Controlling this property of the ink can further allow one to control how much ink is deposited from the plate 200 or print medium to the substrate 300.

[0069] In another embodiment, disclosed is a method for manufacturing a

substantially transparent conductive structure, the method comprising: depositing a dispersion of metallic nanoparticles on a substrate in a pattern, wherein the pattern comprises lines having a width less than 50 microns; and curing the deposited dispersion to create a substantially transparent conductive structure, wherein greater than eighty percent of visual light transmits through the structure.

[0070] The method may further comprise depositing an adhesive on the substrate prior to depositing the dispersion. The adhesive may be a conductive adhesive.

[0071] In an embodiment, at least one of the metallic nanoparticles of the dispersion comprises any combination of silver, silver oxide and copper.

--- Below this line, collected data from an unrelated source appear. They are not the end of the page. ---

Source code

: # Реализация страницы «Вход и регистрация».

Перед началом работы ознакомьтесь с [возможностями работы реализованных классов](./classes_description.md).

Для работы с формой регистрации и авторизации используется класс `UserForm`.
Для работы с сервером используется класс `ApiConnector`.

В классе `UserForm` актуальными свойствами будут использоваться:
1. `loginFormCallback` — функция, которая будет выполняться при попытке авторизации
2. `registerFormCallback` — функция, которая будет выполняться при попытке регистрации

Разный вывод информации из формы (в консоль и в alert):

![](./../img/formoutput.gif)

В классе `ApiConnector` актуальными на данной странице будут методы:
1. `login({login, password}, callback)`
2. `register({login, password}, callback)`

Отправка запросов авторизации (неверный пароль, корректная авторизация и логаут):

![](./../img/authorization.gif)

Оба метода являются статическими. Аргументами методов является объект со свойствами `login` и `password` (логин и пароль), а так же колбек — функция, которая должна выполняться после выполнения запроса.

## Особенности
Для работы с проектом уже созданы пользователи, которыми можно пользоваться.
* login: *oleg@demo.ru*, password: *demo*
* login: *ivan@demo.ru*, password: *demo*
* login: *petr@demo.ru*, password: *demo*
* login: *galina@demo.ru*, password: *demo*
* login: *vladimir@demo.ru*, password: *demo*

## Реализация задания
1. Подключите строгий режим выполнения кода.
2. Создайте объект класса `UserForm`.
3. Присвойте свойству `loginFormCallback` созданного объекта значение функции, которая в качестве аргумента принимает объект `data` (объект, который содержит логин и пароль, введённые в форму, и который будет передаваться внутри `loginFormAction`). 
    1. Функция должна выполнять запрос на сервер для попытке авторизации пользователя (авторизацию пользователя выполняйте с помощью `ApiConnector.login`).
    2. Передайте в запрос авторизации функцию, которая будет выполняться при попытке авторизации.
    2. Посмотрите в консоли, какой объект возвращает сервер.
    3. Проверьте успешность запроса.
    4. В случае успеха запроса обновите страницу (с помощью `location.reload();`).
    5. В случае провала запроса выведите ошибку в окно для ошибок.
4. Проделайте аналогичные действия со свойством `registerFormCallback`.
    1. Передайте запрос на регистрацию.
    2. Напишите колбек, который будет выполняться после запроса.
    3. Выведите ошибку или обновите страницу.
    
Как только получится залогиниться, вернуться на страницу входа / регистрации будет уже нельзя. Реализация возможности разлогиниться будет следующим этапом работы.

[0072] The pattern may comprise lines having a width less than 10 microns. A pattern comprising lines having a width of less than 5 microns is specifically mentioned.

[0073] In an embodiment, greater than ninety percent of visual light may transmit through the metallic structure. A metallic structure wherein greater than ninety- five percent of visual light transmits through the metallic structure is specifically mentioned.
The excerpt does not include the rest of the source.